Latest Death in Dangerously Abusive System

Undated photograph of Richwood Correctional Center, Louisiana, United States.  © LaSalle Corrections

A second death this month in United States immigration custody raises disturbing questions about a system we know has failed to protect asylum seekers and other immigrants in its care over and over again. On Tuesday, Roylán Hernández-Díaz, a 43-year-old Cuban man, died in a detention center in Richwood, Louisiana, according to US Immigration and Customs Enforcement (ICE) and multiple news sources. His death came just nine days after the death of Nabene Abienwi, an asylum seeker from Cameroon, in ICE custody in California.

According to ICE, Hernández-Díaz came to a US port of entry on May 20 and entered ICE custody two days later. His wife told Buzzfeed News that Hernández-Díaz had applied for asylum because he had spoken out against the Cuban government and tried to leave the country multiple times. She said as a result, he had served nine years in prison.

After passing the “credible fear interview,” the initial stage for asylum screening, he requested “parole,” or release, while his case was pending. But – like the overwhelming majority of asylum seekers held in the South – he was denied. As a result, Hernández-Díaz stayed detained for months in one of three privately run jails that only began holding immigration detainees this year, in a state where there are few immigration attorneys and where immigration judges deny nearly all asylum cases.

A federal judge in September issued a preliminary injunction against denying parole without an individualized determination. It’s unclear if Hernández-Díaz received an individualized determination as required.

In response to his continued detention, Hernández-Díaz began a hunger strike just a few days ago, one of dozens of immigrants in detention in recent years who have taken this desperate step to draw attention to their continued detention, isolation, and poor treatment.
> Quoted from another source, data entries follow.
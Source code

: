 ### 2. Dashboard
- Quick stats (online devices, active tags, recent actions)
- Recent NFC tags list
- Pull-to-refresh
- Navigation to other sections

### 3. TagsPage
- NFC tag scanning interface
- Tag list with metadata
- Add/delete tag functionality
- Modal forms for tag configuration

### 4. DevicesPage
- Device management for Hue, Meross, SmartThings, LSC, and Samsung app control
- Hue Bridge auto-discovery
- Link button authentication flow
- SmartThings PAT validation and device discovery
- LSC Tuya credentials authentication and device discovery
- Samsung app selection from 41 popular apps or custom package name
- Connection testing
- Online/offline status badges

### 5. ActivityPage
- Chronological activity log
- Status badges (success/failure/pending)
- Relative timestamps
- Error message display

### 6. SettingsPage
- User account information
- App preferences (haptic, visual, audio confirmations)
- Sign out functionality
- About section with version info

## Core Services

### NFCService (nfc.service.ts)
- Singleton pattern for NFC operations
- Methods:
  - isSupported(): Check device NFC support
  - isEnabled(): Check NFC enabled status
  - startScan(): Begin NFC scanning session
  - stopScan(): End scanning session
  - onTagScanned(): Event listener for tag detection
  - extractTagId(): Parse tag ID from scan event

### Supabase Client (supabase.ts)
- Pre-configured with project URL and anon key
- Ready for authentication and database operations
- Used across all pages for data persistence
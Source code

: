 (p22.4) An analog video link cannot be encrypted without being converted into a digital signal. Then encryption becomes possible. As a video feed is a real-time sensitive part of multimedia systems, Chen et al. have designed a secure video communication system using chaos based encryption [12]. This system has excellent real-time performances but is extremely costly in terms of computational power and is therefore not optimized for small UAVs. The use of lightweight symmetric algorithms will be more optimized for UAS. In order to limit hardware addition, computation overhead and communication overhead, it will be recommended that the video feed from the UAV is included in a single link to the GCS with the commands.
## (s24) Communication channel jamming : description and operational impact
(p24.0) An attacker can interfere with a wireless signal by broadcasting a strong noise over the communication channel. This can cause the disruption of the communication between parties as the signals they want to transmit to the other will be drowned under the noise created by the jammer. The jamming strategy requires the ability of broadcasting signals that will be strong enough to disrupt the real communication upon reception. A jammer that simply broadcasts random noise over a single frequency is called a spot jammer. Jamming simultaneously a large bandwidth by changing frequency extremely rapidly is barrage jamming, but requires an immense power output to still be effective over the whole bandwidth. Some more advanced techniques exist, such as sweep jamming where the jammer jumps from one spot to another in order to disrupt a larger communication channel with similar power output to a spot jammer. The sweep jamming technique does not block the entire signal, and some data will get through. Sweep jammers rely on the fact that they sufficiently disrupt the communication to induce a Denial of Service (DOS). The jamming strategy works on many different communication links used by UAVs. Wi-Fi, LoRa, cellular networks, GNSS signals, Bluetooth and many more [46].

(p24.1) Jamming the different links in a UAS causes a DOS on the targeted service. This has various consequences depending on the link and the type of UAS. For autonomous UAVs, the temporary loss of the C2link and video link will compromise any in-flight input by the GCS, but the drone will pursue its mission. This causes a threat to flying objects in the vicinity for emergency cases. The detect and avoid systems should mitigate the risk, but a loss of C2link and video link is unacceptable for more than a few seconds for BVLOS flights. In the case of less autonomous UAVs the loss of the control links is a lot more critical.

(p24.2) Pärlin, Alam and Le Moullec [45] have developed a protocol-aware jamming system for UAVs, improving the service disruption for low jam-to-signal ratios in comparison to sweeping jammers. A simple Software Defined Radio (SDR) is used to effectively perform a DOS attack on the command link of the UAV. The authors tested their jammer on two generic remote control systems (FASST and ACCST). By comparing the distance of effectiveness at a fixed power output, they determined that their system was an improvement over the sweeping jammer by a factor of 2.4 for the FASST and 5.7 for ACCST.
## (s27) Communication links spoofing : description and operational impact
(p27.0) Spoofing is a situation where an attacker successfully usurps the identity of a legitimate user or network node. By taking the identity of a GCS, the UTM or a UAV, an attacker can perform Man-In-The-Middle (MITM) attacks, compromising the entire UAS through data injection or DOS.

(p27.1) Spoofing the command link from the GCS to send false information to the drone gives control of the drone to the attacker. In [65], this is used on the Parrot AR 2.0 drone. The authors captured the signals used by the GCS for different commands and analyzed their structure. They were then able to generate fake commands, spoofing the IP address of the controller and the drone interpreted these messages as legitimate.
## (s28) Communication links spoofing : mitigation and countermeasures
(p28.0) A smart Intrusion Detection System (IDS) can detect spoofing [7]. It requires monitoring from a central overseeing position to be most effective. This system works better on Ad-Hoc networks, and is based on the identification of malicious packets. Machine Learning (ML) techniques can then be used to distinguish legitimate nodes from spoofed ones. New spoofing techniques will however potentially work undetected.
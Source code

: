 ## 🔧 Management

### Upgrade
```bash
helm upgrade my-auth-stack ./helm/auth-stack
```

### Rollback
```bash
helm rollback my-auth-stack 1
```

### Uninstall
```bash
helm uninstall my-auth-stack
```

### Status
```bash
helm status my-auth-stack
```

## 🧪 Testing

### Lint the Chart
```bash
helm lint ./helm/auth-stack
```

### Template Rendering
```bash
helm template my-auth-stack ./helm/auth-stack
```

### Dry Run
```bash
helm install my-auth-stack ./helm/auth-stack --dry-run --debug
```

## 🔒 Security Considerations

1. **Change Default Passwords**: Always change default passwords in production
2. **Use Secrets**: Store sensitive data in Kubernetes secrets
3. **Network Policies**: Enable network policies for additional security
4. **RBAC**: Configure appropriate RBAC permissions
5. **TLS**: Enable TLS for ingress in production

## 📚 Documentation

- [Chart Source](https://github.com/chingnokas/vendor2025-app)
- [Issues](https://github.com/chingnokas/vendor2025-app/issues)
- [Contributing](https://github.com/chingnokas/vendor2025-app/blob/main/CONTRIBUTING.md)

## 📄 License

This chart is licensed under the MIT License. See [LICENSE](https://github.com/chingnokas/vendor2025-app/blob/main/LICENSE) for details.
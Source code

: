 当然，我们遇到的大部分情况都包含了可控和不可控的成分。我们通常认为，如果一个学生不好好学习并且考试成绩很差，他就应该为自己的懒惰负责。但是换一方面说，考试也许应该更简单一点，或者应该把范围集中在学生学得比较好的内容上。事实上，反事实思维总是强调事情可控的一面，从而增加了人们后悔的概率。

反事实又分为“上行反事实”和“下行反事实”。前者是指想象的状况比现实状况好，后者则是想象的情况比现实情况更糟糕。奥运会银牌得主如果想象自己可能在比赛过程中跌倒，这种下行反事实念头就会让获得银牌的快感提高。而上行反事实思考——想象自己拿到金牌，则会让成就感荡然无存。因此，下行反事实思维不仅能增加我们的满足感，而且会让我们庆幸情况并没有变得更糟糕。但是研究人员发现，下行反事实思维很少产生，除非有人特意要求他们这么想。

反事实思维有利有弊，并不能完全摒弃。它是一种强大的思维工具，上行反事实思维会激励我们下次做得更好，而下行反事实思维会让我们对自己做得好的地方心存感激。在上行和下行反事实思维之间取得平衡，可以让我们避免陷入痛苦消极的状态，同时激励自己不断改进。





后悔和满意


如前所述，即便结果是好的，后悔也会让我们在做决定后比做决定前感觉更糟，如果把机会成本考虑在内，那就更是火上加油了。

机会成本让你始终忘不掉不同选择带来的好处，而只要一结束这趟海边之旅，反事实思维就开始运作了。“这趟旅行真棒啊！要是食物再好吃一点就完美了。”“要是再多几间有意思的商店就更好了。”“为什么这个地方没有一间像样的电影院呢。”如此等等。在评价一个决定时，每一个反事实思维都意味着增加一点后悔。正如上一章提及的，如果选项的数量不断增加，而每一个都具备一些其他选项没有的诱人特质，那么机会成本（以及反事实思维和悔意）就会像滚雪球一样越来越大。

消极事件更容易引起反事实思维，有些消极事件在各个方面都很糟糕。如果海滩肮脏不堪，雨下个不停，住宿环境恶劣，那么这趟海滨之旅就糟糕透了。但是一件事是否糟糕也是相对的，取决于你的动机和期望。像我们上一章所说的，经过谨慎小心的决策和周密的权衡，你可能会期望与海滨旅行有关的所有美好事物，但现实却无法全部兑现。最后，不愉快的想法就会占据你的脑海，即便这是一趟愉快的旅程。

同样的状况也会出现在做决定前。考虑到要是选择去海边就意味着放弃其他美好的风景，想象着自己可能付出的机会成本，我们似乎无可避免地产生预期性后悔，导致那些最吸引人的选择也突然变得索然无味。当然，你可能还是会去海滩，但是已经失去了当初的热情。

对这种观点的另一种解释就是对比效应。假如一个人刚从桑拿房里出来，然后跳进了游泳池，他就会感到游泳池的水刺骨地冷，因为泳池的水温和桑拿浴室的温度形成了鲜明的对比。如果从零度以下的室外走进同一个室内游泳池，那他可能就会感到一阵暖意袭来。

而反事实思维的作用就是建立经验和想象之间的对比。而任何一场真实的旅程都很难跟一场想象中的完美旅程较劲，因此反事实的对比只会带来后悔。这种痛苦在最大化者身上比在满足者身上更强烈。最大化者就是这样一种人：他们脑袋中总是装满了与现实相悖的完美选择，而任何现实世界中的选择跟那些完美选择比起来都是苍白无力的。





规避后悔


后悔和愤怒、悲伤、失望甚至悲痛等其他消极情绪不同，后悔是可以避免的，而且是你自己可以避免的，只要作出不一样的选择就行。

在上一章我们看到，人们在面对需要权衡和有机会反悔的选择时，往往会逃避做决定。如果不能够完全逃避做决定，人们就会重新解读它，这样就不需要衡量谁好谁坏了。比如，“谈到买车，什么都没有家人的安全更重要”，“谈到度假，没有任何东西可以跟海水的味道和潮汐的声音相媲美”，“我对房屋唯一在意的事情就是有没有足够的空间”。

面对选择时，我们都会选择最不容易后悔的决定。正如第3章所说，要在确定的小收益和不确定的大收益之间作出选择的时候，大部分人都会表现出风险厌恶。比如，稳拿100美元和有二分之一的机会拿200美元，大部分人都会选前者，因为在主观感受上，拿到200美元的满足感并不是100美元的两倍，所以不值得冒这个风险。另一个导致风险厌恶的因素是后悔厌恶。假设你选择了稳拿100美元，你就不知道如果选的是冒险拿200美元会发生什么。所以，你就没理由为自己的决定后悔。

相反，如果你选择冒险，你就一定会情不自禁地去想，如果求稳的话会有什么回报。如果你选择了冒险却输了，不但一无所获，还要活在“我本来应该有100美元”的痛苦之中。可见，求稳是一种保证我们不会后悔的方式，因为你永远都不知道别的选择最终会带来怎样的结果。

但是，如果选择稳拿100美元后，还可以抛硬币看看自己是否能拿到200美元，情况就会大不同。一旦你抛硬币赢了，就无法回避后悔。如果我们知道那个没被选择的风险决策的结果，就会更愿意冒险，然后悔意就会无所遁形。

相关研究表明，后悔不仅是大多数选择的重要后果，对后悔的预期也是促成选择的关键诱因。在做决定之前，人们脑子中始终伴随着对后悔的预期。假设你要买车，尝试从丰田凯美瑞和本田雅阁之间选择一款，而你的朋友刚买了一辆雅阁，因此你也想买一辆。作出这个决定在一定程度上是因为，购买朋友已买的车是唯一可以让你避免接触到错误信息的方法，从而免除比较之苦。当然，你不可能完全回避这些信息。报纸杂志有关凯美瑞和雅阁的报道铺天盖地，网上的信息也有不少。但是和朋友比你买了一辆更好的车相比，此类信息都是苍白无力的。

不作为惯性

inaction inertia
Other immigrants in detention reported ICE put Hernández-Díaz into segregation or “solitary confinement” in response. Under the most recent detention standards, people on hunger strike are to be put under medical observation, and only moved to isolation for medical reasons. Disciplinary segregation for a hunger strike would be unwarranted, but unsurprising. ICE has a history of misusing segregation, particularly for people with mental health conditions, and a corresponding track record of people dying by suicide after abysmal mental health care.

Hernández-Díaz came to the US seeking protection. Instead, he found an administration determined to make an already broken system even more indifferent toward human rights.